Give the number of lines in the data that hold the word "varHotPlug", and nothing else.

--- Data provided Enclosed Below ---

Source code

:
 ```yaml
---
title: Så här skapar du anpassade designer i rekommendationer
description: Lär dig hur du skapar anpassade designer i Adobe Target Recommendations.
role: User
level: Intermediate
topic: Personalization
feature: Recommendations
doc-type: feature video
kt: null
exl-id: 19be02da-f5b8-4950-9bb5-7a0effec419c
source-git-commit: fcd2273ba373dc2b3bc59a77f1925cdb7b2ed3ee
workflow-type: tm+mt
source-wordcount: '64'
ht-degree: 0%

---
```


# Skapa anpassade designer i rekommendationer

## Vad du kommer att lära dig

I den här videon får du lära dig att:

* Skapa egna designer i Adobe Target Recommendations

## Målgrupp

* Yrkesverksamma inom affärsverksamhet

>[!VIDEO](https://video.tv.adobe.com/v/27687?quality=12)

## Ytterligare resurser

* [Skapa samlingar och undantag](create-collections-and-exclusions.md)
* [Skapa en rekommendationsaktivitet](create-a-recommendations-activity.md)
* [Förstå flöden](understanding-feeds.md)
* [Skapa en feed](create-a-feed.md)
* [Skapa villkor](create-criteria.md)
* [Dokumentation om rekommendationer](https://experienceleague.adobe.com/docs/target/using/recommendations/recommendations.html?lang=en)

--- End of Enclosed Data provided ---
--- Data provided Enclosed Below ---

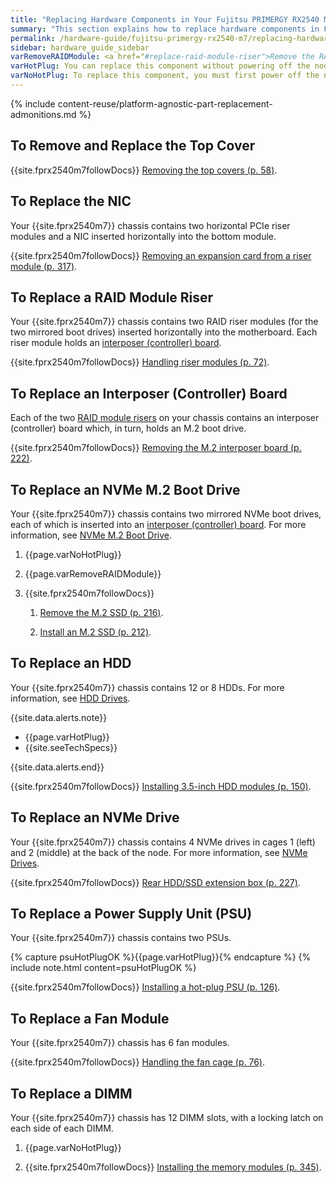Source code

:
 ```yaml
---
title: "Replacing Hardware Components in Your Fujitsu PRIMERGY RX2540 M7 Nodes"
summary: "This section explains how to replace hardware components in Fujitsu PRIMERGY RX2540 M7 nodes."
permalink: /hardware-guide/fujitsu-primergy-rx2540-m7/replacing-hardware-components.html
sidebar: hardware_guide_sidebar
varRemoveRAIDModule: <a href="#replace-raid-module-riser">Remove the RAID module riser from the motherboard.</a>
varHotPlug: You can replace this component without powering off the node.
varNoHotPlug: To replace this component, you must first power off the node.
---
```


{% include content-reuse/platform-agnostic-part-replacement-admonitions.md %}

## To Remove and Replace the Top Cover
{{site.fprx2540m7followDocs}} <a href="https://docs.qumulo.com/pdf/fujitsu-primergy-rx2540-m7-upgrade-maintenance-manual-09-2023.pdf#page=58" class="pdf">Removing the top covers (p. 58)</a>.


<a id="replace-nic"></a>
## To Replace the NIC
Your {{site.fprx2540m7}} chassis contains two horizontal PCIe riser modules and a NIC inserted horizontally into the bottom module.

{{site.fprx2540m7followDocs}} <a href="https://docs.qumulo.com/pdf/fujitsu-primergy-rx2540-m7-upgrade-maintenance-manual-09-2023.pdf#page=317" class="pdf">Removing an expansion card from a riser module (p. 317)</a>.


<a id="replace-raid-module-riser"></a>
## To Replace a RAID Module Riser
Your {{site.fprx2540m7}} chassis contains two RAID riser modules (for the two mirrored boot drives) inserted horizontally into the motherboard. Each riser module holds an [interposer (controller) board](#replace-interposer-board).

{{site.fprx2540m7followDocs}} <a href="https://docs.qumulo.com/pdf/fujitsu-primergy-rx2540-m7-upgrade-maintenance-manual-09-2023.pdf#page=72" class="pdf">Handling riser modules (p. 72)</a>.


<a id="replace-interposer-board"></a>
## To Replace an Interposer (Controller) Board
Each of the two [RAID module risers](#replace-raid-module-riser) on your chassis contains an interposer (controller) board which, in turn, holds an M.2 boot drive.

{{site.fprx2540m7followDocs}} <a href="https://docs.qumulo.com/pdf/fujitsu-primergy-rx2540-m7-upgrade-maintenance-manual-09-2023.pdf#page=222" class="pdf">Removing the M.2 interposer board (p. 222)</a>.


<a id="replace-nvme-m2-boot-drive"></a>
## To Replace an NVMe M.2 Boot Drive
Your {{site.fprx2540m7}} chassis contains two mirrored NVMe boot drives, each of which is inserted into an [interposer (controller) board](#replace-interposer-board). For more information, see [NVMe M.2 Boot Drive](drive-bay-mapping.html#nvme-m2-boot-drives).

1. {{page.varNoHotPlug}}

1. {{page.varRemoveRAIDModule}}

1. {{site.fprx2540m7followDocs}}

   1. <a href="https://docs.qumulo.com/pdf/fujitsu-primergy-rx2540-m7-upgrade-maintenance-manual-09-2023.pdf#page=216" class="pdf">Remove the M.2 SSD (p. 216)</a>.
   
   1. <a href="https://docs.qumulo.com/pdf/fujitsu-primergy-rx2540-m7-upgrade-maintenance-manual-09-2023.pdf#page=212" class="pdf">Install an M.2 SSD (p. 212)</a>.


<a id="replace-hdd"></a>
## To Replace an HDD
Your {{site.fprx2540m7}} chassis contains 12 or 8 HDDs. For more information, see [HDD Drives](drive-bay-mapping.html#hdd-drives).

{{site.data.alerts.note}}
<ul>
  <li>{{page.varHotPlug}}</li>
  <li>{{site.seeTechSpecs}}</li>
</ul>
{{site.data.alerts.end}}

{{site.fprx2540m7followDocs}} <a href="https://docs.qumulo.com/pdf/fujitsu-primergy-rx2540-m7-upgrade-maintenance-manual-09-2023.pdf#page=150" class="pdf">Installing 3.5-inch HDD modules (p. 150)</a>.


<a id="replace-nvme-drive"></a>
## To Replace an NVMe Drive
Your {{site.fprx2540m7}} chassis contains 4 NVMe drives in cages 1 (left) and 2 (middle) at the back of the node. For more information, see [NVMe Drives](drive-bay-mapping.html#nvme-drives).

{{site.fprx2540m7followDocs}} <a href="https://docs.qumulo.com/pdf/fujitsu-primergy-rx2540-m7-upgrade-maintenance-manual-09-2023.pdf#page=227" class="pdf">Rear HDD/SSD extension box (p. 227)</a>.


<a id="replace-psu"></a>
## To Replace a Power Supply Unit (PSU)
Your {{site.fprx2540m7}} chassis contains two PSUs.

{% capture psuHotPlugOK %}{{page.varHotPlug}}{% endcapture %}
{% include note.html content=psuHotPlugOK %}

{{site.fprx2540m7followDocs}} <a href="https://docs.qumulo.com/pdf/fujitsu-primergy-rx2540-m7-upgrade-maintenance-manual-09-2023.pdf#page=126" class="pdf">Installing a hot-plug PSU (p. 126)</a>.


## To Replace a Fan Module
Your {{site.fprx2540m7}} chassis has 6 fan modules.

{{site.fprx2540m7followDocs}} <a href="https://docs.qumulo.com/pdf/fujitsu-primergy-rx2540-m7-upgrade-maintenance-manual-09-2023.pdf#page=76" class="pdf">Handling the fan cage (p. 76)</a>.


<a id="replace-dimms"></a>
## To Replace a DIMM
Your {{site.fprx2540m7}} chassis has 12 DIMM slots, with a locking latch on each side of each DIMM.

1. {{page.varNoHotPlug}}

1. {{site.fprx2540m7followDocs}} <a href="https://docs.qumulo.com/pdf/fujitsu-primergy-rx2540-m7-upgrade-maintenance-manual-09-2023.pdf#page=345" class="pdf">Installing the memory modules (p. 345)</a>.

--- End of Enclosed Data provided ---

> [Task output] 3